Last year Philips showcased its novel Intellispace Oncology software, which offers an overview of a patient suffering from cancer on a single screen. This integrated oncology solution supports precision medicine programs, helping oncologists reach treatment decisions. The software shows individualized data of a cancer patients, providing information on all patient encounters. These include procedures, imaging exams, labs, pathology, and other related data.
The software is designed to aid complex treatment decisions. In addition to this, Intellispace Oncology software provides insights, which are based on evidence-based decision tools, promoting guidelines adherence.
Similarly, AI-pathway Companion from Siemens aims at expanding precision medicine. It uses AI-based decision support to accelerate decision-taking with regards to diagnosis and treatment. AI-pathway Companion is an AI-based clinical decision support system, designed to support physicians in reaching therapeutic decisions along the clinical pathway. The software optimizes various processes along clinical pathways thus ensuring successful patient management. It offers clinical status of each patient on the basis of artificial intelligence and data integration.

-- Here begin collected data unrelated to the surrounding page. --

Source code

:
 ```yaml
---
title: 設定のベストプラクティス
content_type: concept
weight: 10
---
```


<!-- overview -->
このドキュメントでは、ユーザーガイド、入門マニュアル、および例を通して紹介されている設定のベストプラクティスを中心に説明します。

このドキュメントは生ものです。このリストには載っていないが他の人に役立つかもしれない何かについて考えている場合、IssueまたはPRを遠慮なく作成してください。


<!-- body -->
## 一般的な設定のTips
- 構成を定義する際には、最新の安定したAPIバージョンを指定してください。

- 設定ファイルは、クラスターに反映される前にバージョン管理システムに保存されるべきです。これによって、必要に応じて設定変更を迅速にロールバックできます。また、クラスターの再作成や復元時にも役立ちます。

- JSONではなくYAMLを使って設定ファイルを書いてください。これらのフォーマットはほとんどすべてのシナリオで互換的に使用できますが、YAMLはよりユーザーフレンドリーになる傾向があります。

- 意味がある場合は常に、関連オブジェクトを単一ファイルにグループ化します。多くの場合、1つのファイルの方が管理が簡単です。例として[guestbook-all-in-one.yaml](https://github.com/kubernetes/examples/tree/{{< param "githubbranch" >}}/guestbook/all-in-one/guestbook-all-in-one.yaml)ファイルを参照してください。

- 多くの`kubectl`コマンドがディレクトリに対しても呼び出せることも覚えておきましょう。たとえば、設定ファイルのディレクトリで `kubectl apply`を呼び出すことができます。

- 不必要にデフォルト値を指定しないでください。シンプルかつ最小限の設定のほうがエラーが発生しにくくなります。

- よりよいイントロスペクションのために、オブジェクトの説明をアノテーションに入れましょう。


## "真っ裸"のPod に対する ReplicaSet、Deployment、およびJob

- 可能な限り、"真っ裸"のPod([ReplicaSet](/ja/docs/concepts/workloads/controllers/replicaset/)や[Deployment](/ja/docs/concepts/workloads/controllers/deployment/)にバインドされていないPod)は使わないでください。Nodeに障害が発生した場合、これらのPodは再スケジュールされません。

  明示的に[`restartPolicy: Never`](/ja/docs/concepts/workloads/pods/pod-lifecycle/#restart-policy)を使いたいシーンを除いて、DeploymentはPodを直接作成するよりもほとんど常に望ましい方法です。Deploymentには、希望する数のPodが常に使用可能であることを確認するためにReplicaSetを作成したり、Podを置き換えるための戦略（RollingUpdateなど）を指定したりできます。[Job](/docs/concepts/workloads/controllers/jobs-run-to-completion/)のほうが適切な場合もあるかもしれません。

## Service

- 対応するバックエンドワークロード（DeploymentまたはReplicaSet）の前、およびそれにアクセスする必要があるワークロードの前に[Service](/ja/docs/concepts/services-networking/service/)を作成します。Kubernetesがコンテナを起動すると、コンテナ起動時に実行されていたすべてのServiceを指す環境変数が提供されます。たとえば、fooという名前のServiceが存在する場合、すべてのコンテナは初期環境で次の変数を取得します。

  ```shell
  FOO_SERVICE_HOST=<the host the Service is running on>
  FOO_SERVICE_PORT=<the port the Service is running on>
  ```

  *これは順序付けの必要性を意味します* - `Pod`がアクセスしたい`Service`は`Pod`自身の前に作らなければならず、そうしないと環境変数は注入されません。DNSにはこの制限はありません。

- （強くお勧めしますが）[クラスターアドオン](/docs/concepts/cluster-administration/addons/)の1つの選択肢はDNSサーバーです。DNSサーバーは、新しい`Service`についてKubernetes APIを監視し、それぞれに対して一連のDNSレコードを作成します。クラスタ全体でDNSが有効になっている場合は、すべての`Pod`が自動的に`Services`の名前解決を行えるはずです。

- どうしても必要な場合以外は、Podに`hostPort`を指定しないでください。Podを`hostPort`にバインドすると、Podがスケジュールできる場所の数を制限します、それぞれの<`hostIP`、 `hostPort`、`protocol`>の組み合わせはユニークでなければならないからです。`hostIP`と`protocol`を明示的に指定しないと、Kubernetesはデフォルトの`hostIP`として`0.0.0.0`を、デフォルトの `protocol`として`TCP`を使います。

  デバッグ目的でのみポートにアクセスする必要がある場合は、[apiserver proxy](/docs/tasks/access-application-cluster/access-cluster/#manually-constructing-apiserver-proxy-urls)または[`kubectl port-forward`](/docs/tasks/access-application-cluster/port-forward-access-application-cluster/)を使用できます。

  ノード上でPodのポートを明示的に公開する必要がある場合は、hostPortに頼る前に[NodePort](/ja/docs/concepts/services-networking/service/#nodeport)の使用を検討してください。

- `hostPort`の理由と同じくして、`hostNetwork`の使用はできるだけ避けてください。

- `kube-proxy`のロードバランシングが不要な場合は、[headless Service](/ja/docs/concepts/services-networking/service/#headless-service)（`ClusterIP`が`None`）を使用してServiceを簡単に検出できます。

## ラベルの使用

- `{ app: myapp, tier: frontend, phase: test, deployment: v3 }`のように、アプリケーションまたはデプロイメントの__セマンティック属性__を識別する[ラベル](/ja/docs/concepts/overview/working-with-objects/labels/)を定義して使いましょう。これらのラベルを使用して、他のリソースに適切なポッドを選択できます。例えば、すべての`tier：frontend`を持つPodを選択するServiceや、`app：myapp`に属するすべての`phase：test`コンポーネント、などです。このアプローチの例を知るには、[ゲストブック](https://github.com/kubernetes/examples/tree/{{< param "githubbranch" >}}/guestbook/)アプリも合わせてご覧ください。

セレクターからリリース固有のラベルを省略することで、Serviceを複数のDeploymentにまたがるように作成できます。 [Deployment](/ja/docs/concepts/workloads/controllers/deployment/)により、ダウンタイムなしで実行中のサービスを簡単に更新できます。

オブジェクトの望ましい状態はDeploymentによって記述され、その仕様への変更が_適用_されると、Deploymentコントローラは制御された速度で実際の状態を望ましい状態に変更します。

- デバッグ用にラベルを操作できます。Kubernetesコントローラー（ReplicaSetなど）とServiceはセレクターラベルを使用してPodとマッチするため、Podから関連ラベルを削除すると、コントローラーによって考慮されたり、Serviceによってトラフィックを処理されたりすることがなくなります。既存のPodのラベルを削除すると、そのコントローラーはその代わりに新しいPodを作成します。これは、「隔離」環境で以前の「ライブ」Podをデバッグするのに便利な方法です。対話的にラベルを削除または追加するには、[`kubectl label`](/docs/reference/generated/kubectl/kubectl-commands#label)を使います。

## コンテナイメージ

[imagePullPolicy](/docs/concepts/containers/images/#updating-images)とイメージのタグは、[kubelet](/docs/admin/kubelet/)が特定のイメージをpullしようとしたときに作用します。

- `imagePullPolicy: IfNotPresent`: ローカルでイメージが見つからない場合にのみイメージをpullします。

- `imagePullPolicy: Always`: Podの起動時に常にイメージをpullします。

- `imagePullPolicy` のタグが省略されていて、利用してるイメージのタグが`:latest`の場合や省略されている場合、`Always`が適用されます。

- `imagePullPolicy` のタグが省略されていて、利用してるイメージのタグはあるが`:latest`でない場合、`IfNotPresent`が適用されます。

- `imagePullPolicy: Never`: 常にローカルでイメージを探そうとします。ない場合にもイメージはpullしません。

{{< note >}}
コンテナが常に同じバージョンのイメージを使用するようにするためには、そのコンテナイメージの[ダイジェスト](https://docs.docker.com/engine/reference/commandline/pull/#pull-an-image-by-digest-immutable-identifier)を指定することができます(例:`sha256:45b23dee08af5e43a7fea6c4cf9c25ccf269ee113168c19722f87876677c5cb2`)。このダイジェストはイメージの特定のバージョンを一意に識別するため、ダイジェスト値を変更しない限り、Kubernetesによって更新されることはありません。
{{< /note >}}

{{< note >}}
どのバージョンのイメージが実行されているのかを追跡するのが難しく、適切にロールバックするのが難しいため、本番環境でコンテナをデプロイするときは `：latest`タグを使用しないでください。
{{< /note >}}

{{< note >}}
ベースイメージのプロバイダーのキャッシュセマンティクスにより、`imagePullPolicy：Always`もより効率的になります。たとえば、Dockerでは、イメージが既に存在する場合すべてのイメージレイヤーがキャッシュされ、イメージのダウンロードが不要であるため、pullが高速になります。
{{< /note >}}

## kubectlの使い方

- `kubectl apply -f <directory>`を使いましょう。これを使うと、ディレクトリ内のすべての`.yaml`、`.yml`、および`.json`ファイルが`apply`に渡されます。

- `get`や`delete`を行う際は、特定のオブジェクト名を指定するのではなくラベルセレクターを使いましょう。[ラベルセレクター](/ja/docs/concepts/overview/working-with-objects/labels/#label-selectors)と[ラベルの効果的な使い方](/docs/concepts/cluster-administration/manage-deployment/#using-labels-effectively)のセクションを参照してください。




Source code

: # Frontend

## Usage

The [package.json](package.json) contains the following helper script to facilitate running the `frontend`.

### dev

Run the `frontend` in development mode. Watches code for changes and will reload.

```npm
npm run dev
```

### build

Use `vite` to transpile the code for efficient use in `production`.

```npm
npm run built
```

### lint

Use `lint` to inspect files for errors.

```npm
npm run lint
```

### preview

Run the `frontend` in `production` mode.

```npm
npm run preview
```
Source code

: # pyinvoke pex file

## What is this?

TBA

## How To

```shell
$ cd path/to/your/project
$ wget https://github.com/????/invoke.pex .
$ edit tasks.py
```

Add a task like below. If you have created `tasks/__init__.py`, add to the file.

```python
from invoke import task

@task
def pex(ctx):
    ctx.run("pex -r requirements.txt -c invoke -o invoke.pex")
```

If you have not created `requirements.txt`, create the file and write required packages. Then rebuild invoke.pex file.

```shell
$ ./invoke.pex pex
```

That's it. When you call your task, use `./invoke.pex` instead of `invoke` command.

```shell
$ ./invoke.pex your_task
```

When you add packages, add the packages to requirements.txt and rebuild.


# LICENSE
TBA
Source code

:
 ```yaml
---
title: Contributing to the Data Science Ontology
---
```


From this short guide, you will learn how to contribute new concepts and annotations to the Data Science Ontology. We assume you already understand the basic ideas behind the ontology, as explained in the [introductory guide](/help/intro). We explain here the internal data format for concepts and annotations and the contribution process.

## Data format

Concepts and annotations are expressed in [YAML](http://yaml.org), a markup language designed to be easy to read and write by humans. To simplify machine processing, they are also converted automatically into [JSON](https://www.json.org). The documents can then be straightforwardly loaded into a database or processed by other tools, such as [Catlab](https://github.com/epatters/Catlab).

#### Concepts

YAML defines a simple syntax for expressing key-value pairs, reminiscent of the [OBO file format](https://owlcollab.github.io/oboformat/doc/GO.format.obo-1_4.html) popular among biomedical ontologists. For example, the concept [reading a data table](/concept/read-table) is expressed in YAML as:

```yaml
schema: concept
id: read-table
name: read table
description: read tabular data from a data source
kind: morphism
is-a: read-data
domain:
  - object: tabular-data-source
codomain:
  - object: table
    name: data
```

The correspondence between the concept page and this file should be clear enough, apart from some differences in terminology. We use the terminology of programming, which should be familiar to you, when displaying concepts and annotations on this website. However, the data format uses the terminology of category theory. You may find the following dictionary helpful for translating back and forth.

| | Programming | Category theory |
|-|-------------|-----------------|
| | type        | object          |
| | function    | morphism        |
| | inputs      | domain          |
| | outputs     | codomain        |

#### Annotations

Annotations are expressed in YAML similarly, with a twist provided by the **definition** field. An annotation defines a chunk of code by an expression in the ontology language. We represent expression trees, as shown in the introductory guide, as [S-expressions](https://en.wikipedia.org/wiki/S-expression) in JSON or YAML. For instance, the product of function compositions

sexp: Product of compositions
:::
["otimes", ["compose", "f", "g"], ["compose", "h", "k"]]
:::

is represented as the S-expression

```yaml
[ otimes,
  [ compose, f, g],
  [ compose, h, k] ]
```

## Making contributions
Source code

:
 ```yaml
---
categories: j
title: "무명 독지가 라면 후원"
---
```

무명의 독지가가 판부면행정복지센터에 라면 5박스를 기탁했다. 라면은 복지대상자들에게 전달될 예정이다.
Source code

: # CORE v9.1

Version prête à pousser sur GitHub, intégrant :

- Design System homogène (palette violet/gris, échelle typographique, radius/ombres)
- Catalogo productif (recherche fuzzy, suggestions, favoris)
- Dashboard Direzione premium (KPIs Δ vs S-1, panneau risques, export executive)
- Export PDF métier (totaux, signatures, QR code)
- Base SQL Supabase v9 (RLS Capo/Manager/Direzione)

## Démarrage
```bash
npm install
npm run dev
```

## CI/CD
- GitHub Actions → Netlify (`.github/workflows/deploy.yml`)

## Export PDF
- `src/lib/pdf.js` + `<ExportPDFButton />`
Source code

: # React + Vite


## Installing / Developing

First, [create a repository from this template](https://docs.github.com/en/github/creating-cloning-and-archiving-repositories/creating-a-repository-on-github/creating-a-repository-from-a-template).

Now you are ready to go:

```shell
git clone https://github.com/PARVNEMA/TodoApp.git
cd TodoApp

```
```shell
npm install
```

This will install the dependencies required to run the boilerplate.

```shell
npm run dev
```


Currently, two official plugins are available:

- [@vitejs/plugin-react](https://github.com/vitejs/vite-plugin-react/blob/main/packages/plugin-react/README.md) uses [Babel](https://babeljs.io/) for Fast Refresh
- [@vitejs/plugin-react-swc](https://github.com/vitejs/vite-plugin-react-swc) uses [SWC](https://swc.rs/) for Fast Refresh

The ever-increasing volume of medical data of a patient can be used for a more personalized and efficient diagnosis and treatment, which also is known as precision medicine. Contrary to this, health data obtained from clinical examinations, genetics, imaging, laboratory results, for example, continues to remain in isolated silos. This is due to the absence of data integration, which may lead to errors in clinical procedures. Incorporating artificial intelligence can fundamentally reshape the healthcare landscape, as it offers an inexpensive medium of accessing the aforementioned data.